I was making fair money and I felt finally mentally stable enough to forge ahead with my own life. That, and I was living with someone, so the guilt ate me up. He was happy when I proposed it, and I was happy that I was moving on.

I found out at that time, during the shuffle of court documents, that my ex-husband was ill and required a surgery. Little did we know that his illness was far worse than anticipated.

That said, as my dear old sister-in-law would preach, that is his story. Little does she know that stories intermingle, especially with children that you love. Perhaps that’s why I’m no longer married. I see stories, life, and relationships far different. Every person who comes into your life leaves a footprint on your heart. Doesn’t matter how minor.

My Dad started getting weaker from either his Parkinsons, Spinal Stenosis, or his Prostate Cancer during the Summer months. It was slow, but Jamie and I made a special point to sleep over a night or two during the week. Then he fell on September 17, and it was all downhill from there.

I saw the type of guy that Jamie was during this time. He’d do anything for Dad. He’d pick him up at 2am and shuffle him to the bathroom. He cooked non-stop so there was food in the house for us. He took care of Mom by giving words of wisdom. He may have faults, but god darn it, he was the best partner I could have ever had during that month.

Thoughts about Caregiving and the Shift

I always thought that “til death do you part” meant something. In today’s changing World, it means until the death of a marriage. I always imagined that if my spouse got sick, I’d be taking care of him, being there for him, and encouraging him to lift his spirits when he was down. He’d also do the same. Isn’t that what marriage is all about?

But that’s not the case.

Instead, I’ve moved back to my parent’s home to do exact that for my Mother. At times it can be so energy draining. She doesn’t remember anything, but she can still make carrot cake. I have to make sure she’s on top of everything. I can’t ask her to call the government or anything regarding her finances. I have to do it because she’ll forget why she’s calling.

God had completely different plans for me. He showed me this year where I’m supposed to be and what I’m supposed to do.

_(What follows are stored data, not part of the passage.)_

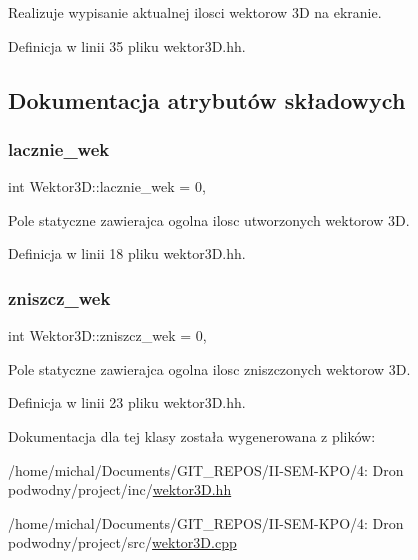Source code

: Realizuje wypisanie aktualnej ilosci wektorow 3D na ekranie. 



Definicja w linii 35 pliku wektor3\+D.\+hh.



\subsection{Dokumentacja atrybutów składowych}
\mbox{\label{class_wektor3_d_a0e760007c5a0cb91ddc981879191212a}} 
\subsubsection{\texorpdfstring{lacznie\+\_\+wek}{lacznie\_wek}}
{\footnotesize\ttfamily int Wektor3\+D\+::lacznie\+\_\+wek = 0\hspace{0.3cm}{\ttfamily [static]}, {\ttfamily [private]}}



Pole statyczne zawierajca ogolna ilosc utworzonych wektorow 3D. 



Definicja w linii 18 pliku wektor3\+D.\+hh.

\mbox{\label{class_wektor3_d_a3977f6ad24d6653c8b22feaf69bc3ed2}} 
\subsubsection{\texorpdfstring{zniszcz\+\_\+wek}{zniszcz\_wek}}
{\footnotesize\ttfamily int Wektor3\+D\+::zniszcz\+\_\+wek = 0\hspace{0.3cm}{\ttfamily [static]}, {\ttfamily [private]}}



Pole statyczne zawierajca ogolna ilosc zniszczonych wektorow 3D. 



Definicja w linii 23 pliku wektor3\+D.\+hh.



Dokumentacja dla tej klasy została wygenerowana z plików\+:\begin{DoxyCompactItemize}
\item 
/home/michal/\+Documents/\+G\+I\+T\+\_\+\+R\+E\+P\+O\+S/\+I\+I-\/\+S\+E\+M-\/\+K\+P\+O/4\+: Dron podwodny/project/inc/\hyperlink{wektor3_d_8hh}{wektor3\+D.\+hh}\item 
/home/michal/\+Documents/\+G\+I\+T\+\_\+\+R\+E\+P\+O\+S/\+I\+I-\/\+S\+E\+M-\/\+K\+P\+O/4\+: Dron podwodny/project/src/\hyperlink{wektor3_d_8cpp}{wektor3\+D.\+cpp}\end{DoxyCompactItemize}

I was driving home tonight and was thinking rather hard about the hardships my children now have to face. They may have “lived” with us for many years, but they truly haven’t “lived” as us. I learned this when my Father was ill and was so worried about how my Mother would cope without him. They were a duo; One with the brains and the other with the physical capabilities. They made one in the end.

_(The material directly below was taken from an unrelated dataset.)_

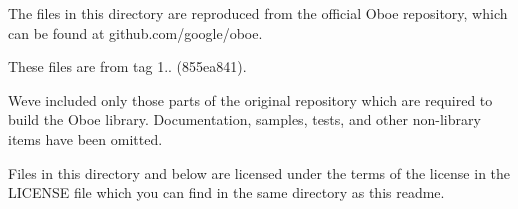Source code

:The files in this directory are reproduced from the official Oboe repository, which can be found at github.\+com/google/oboe.

These files are from tag 1.. (855ea841).

We\textquotesingle{}ve included only those parts of the original repository which are required to build the Oboe library. Documentation, samples, tests, and other non-\/library items have been omitted.

Files in this directory and below are licensed under the terms of the license in the LICENSE file which you can find in the same directory as this readme.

I know had things been different, every anxiety attack, every issue, and every failure, would include a voice of encouragement, a push, or maybe a small gesture from me to make life a little easier to cope. Sometimes it would be met with a thank you and other times anger, but it still would have happened knowing that person for 31 years.

But, that’s not the case. God had other plans for me. It was to take care of me first, and then act as a caregiver for my parents.

In four years, I’ve never wish hardships on my ex-husband. I’ve always wished him well, especially health wise. It takes a shitty person to wish one ill, handicapped or dead. I’ve heard people saying that before about people they dislike or have hurt them, and I’ve encouraged them to never speak of others that way.

I pray for my kids, especially my son, his fiance and son. It can’t be easy at all, and I hope their relationship gets stronger rather than weakens over it all. That said, I’m on my own journey now. As hard as it is, I’m doing it.

If I can leave you with one piece of advice it would be to embrace the gifts that God gives you. Sometimes, God knows where you’re meant to be.